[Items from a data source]
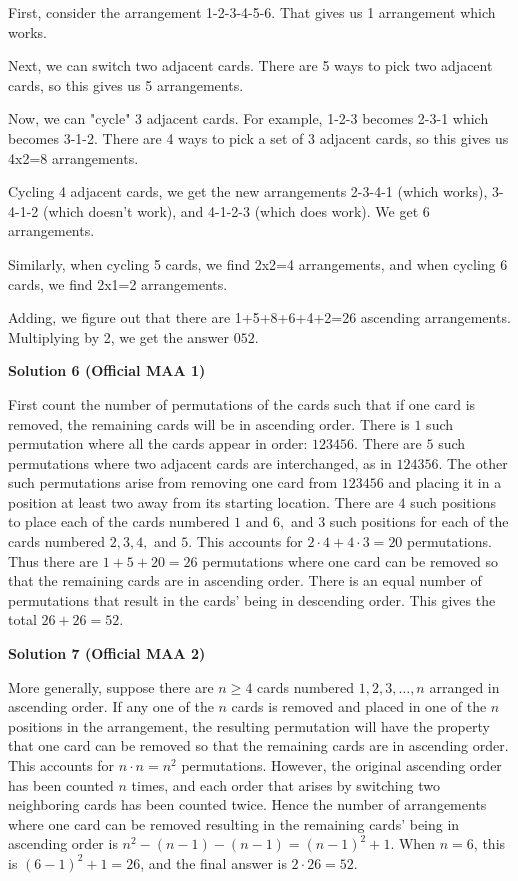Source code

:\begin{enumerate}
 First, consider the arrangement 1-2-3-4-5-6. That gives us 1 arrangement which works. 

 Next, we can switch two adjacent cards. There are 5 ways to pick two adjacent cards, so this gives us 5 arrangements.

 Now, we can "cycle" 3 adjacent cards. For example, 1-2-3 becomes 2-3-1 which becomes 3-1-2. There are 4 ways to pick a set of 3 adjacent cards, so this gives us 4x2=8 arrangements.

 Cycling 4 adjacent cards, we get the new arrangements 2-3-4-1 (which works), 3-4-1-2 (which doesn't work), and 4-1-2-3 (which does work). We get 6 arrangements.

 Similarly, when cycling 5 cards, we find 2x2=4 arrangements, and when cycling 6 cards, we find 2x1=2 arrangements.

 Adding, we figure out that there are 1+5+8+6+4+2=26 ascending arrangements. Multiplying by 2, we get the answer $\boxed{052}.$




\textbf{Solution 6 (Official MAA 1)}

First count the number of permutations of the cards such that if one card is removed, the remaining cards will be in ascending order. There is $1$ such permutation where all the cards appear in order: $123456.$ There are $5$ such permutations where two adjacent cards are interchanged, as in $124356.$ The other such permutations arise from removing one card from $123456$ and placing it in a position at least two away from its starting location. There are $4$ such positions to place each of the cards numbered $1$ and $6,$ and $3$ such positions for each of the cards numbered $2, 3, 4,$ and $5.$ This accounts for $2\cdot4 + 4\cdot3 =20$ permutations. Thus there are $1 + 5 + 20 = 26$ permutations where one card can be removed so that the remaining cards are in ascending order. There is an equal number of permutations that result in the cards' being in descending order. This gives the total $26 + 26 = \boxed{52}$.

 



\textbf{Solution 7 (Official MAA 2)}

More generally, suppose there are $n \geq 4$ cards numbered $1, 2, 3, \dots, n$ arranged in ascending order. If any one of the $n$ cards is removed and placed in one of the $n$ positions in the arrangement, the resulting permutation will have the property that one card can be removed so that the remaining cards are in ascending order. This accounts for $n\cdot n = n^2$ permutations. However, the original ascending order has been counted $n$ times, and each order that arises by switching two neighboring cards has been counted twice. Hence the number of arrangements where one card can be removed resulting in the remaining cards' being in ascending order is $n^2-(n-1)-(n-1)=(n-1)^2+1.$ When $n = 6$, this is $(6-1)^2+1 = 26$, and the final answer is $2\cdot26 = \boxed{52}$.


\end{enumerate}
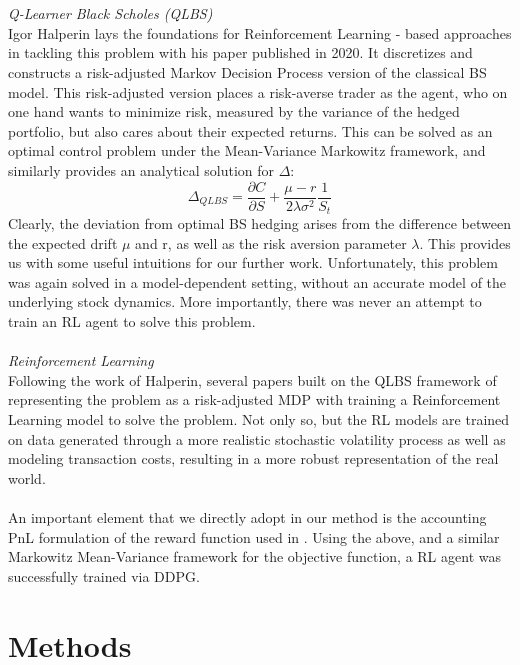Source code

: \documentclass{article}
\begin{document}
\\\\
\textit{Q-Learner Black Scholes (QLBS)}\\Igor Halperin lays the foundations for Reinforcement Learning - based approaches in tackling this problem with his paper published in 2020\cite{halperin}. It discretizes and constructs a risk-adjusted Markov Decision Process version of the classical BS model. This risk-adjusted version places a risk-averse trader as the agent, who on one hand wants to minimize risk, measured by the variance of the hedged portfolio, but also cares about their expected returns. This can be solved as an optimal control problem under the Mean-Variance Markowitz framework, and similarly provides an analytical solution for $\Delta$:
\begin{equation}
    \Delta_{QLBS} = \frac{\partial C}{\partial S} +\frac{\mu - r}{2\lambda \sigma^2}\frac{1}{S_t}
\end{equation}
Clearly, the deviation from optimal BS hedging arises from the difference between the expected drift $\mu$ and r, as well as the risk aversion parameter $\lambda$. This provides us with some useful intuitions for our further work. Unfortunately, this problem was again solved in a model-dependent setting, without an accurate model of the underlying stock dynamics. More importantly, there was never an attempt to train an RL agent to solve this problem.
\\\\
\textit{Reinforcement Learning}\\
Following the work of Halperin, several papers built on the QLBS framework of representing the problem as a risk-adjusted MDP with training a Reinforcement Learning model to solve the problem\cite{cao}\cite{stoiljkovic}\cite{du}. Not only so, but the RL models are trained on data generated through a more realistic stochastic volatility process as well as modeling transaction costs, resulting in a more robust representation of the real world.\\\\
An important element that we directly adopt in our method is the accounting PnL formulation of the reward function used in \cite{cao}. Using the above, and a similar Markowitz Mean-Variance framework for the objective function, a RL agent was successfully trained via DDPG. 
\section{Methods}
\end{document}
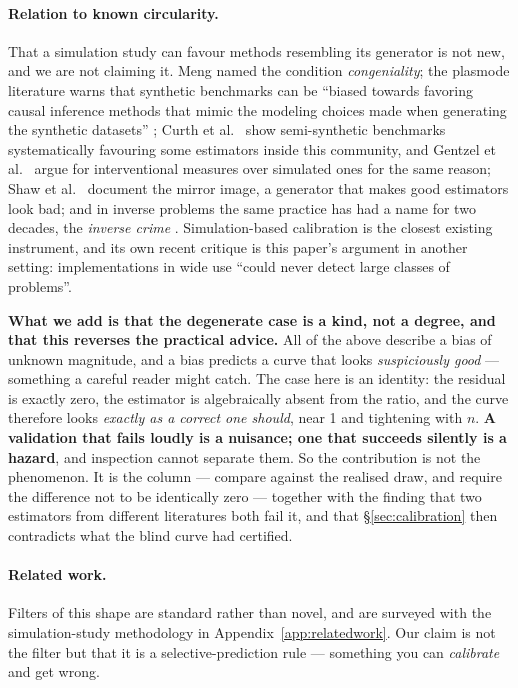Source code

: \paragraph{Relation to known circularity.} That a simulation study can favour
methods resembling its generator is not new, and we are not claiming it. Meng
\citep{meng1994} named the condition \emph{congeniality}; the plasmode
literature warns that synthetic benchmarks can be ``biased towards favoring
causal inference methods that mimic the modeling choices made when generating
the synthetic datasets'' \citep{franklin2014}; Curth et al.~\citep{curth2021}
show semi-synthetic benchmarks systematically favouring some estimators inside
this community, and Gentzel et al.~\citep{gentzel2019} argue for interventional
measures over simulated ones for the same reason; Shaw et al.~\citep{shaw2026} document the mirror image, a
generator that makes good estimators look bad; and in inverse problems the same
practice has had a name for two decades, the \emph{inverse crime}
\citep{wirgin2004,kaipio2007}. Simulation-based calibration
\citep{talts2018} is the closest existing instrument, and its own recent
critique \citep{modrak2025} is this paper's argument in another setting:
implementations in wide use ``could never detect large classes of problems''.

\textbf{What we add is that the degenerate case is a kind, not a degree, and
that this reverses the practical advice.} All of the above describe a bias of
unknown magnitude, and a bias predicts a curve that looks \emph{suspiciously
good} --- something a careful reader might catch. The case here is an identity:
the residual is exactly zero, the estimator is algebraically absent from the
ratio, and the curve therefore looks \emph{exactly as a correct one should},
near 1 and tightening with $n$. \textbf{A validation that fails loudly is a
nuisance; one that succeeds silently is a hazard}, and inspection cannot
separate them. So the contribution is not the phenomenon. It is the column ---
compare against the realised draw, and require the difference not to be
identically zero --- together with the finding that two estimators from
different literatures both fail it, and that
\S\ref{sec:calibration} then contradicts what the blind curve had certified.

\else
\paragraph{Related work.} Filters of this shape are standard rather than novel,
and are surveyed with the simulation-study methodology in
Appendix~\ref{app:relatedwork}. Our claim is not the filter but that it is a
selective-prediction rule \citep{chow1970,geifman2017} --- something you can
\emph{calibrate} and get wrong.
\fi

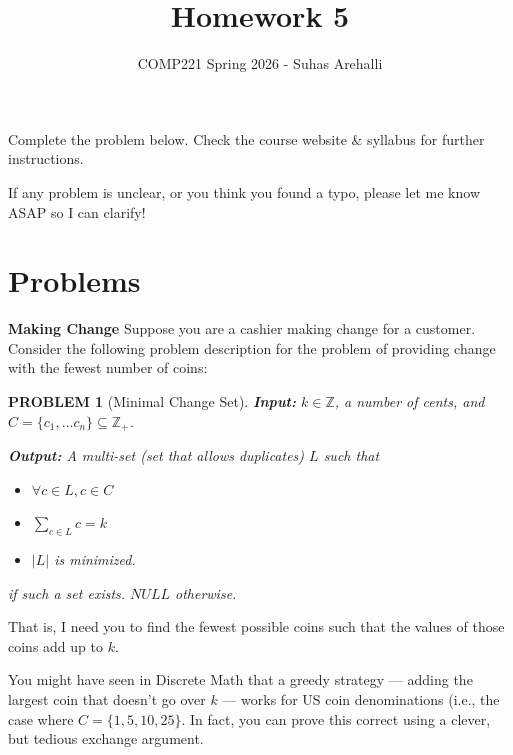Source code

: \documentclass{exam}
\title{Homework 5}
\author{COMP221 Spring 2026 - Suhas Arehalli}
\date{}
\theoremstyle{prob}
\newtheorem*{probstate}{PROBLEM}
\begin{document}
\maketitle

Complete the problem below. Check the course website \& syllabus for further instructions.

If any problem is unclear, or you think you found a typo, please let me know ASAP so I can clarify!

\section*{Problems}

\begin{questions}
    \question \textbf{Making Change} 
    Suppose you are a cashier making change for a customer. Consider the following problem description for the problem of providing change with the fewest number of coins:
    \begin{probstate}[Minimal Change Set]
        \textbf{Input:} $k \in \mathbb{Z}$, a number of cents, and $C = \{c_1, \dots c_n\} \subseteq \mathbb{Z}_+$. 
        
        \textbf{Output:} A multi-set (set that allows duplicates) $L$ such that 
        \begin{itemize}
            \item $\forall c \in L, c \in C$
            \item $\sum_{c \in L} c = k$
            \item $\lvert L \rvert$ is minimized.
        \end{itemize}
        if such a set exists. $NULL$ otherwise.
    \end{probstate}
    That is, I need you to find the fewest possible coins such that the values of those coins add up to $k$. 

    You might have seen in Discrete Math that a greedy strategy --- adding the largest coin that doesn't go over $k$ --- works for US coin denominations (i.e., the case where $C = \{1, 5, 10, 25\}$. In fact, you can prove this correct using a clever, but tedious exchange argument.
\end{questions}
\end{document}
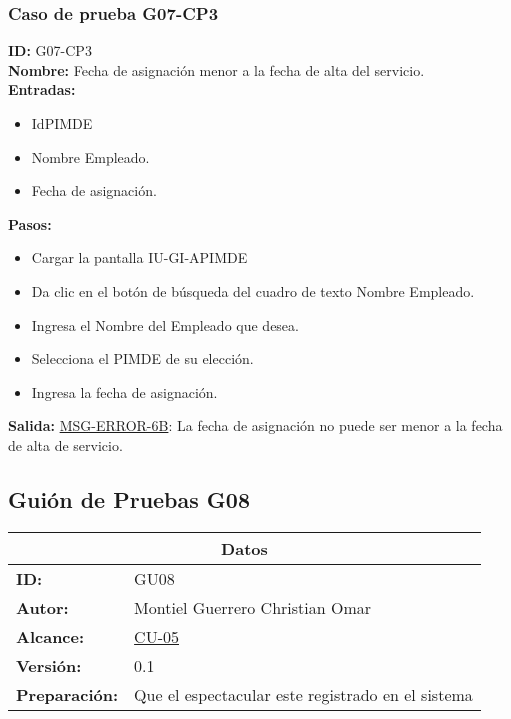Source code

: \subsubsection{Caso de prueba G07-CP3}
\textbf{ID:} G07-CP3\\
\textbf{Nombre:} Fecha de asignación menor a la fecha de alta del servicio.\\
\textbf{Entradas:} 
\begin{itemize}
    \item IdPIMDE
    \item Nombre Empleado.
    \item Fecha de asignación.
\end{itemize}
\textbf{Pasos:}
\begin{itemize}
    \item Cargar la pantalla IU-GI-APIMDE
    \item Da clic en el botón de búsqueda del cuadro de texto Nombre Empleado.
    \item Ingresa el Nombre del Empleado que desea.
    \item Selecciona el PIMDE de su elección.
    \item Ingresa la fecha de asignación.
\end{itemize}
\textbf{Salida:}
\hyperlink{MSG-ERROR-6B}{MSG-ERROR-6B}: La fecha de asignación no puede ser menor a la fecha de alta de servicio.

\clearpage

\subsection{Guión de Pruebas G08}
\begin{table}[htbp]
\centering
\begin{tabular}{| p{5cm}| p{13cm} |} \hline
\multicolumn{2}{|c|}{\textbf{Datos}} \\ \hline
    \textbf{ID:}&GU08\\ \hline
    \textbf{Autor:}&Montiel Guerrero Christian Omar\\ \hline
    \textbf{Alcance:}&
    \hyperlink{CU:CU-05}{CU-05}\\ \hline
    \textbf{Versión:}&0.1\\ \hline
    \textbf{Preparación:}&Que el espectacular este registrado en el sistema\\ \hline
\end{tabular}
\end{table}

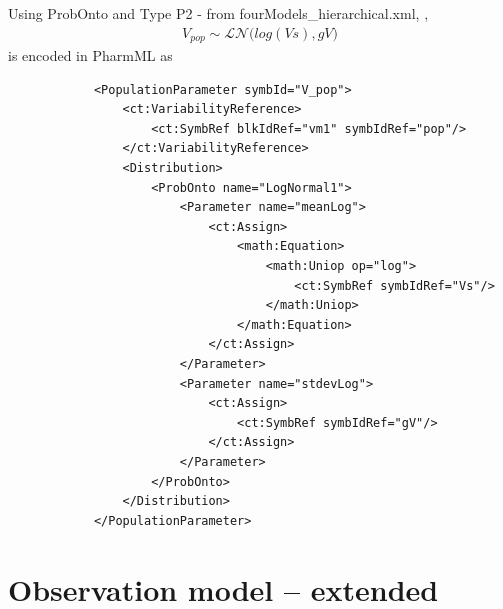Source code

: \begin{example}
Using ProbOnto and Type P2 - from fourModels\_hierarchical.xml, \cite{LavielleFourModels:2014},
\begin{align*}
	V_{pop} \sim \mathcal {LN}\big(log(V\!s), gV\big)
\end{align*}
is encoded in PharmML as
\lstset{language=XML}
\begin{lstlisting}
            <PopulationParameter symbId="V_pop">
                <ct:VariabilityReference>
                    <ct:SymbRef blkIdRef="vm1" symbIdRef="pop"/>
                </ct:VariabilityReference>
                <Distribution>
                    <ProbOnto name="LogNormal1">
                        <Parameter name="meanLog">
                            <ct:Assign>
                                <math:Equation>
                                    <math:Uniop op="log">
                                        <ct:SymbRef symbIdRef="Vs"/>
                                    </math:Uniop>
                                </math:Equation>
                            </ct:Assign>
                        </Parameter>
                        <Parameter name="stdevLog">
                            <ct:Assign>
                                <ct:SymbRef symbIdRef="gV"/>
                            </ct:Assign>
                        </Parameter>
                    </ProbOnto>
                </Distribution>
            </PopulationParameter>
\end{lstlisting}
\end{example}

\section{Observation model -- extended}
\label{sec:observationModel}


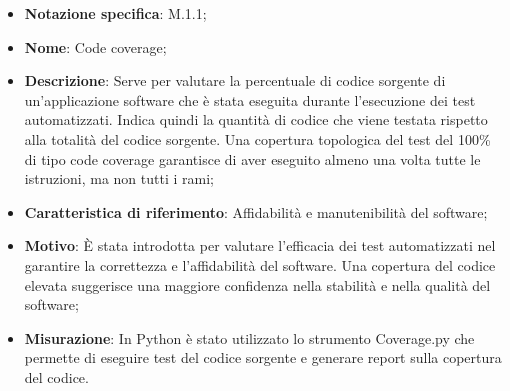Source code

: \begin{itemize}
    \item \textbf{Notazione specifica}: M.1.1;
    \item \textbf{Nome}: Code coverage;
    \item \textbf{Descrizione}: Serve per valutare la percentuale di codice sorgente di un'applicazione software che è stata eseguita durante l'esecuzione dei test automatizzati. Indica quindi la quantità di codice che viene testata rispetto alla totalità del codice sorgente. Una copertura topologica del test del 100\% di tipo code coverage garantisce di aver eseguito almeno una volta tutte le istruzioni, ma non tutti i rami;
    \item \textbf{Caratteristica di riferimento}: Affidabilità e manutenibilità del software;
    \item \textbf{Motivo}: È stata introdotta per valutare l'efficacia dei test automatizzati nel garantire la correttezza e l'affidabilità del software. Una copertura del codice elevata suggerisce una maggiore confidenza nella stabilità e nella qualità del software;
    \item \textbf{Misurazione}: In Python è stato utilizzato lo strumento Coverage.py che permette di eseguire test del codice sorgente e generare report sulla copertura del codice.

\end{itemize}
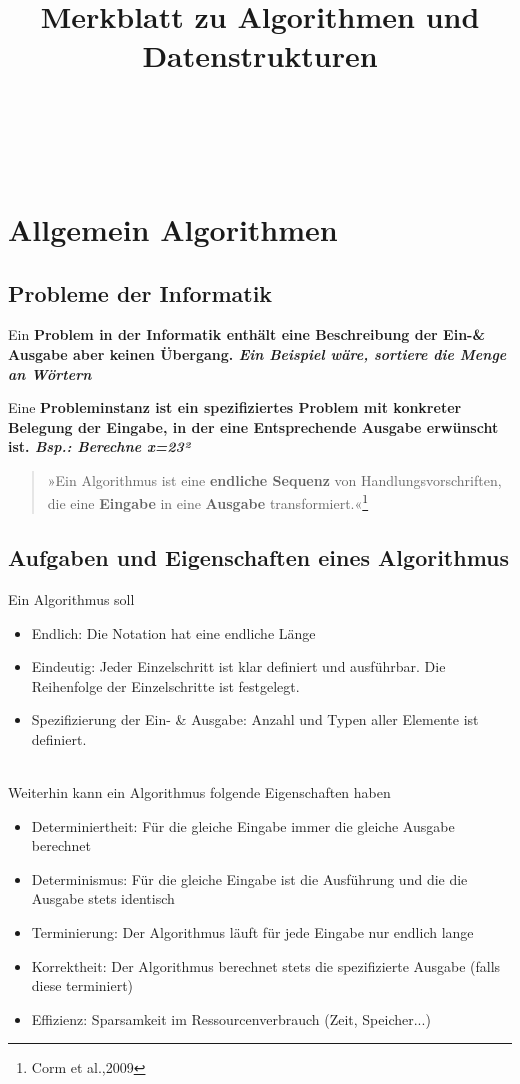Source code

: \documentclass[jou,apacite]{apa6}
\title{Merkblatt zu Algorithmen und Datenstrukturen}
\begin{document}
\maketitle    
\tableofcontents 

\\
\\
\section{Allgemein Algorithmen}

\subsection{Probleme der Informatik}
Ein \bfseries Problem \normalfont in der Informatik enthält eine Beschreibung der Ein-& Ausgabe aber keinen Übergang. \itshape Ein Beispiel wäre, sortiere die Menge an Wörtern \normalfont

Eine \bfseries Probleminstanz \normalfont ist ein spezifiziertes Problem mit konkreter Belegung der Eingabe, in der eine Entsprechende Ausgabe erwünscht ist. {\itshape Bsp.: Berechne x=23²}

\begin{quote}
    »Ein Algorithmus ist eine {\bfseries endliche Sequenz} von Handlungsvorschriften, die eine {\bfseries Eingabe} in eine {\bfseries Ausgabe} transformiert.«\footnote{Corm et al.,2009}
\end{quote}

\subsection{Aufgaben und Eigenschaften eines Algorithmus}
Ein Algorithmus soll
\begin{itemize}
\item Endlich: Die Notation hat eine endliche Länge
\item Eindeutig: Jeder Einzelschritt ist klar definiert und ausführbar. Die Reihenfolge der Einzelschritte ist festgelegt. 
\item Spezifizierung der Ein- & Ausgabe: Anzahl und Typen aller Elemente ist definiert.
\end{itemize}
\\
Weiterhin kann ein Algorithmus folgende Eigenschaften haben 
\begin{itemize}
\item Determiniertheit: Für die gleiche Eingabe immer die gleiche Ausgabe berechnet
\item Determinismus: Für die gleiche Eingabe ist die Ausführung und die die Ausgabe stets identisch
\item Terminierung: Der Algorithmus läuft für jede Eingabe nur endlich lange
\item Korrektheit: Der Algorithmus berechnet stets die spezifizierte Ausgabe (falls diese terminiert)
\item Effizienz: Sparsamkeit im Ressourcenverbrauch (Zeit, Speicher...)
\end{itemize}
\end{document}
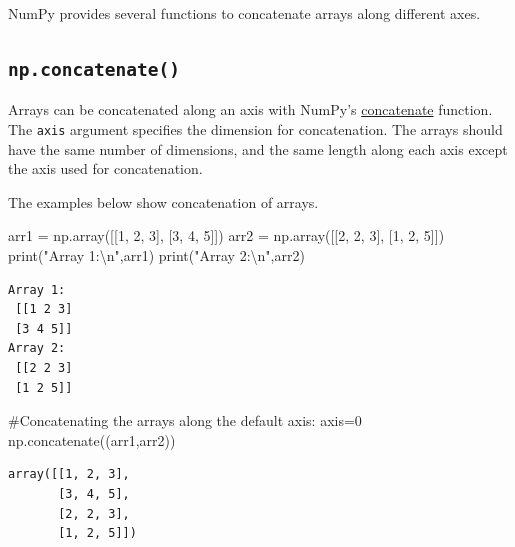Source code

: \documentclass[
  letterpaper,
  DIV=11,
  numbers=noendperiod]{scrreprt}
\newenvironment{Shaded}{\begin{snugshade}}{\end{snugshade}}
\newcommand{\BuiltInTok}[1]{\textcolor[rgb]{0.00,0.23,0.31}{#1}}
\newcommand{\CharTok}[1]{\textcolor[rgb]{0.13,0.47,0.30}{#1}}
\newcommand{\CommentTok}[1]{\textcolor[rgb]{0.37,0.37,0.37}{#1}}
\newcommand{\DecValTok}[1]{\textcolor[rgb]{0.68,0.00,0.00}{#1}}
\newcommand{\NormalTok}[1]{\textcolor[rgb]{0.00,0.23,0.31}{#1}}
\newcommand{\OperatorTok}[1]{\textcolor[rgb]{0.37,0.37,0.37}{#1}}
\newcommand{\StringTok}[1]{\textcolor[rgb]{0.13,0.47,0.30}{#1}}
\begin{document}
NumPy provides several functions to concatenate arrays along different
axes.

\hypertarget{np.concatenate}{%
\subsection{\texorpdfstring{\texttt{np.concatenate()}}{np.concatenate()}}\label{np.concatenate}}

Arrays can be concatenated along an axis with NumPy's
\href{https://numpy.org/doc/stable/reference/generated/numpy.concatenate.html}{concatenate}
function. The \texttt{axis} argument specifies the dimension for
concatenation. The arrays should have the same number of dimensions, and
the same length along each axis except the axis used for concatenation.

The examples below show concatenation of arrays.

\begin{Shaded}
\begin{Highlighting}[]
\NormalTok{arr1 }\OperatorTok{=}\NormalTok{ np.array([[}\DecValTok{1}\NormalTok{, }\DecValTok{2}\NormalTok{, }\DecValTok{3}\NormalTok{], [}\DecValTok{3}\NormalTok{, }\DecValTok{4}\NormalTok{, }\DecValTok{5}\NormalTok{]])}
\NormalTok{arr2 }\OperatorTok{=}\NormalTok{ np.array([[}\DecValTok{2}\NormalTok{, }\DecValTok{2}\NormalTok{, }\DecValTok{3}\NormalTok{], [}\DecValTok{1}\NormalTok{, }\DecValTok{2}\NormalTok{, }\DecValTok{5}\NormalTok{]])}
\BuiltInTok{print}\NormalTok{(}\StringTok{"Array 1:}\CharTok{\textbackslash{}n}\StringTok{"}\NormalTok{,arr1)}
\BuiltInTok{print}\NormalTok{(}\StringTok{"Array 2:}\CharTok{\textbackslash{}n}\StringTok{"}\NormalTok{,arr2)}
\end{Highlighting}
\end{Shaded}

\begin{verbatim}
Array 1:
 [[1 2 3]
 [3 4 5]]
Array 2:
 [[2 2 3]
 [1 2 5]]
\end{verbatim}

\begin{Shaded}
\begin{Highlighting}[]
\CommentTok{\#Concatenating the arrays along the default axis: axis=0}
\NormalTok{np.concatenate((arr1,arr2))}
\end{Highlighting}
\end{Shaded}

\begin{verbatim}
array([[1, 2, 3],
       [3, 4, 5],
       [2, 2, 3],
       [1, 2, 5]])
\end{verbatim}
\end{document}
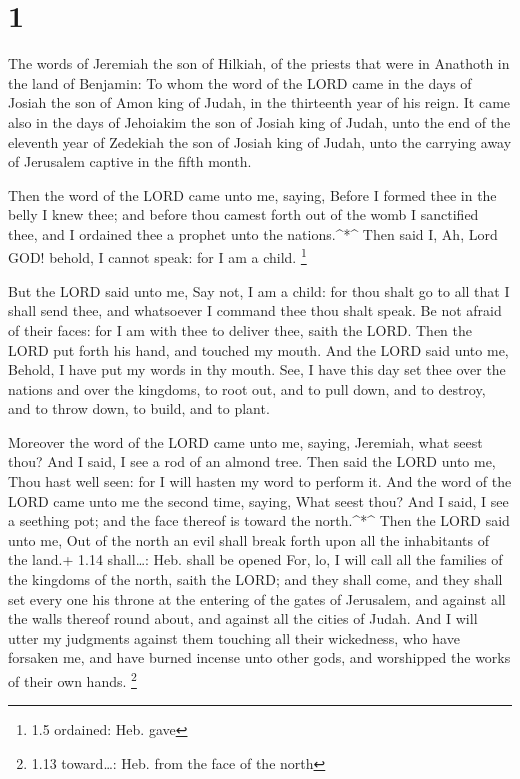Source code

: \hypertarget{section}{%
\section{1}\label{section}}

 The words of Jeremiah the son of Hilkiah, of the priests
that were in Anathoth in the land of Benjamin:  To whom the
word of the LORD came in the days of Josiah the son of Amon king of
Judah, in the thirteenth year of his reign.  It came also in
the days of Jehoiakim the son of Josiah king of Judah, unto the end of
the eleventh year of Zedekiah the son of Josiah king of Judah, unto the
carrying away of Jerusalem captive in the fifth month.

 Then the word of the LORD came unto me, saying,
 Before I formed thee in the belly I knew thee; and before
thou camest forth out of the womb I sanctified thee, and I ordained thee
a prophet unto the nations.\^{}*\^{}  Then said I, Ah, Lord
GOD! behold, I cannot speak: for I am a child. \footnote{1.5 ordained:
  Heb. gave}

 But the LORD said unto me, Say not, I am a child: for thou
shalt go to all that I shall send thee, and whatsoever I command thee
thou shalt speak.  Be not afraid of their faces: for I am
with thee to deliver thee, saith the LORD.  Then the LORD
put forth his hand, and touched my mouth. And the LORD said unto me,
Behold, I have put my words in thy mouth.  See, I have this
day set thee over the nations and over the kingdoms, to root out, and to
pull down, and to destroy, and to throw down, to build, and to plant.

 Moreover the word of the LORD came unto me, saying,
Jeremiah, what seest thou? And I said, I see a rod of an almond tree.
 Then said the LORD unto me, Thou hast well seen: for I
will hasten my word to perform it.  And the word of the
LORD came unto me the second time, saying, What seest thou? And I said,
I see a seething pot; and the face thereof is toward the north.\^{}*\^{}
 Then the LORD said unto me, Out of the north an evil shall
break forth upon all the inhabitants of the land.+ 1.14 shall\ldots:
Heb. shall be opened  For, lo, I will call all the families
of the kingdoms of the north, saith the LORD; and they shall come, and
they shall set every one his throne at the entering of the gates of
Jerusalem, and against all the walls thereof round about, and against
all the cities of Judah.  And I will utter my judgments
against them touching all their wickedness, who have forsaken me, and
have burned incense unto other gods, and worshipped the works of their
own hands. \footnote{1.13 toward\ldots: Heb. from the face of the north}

Task:
Which lines in the entries above contain "pick"? Pull each of them out.

Answer area:
 Next, we can switch two adjacent cards. There are 5 ways to pick two adjacent cards, so this gives us 5 arrangements.
 Now, we can "cycle" 3 adjacent cards. For example, 1-2-3 becomes 2-3-1 which becomes 3-1-2. There are 4 ways to pick a set of 3 adjacent cards, so this gives us 4x2=8 arrangements.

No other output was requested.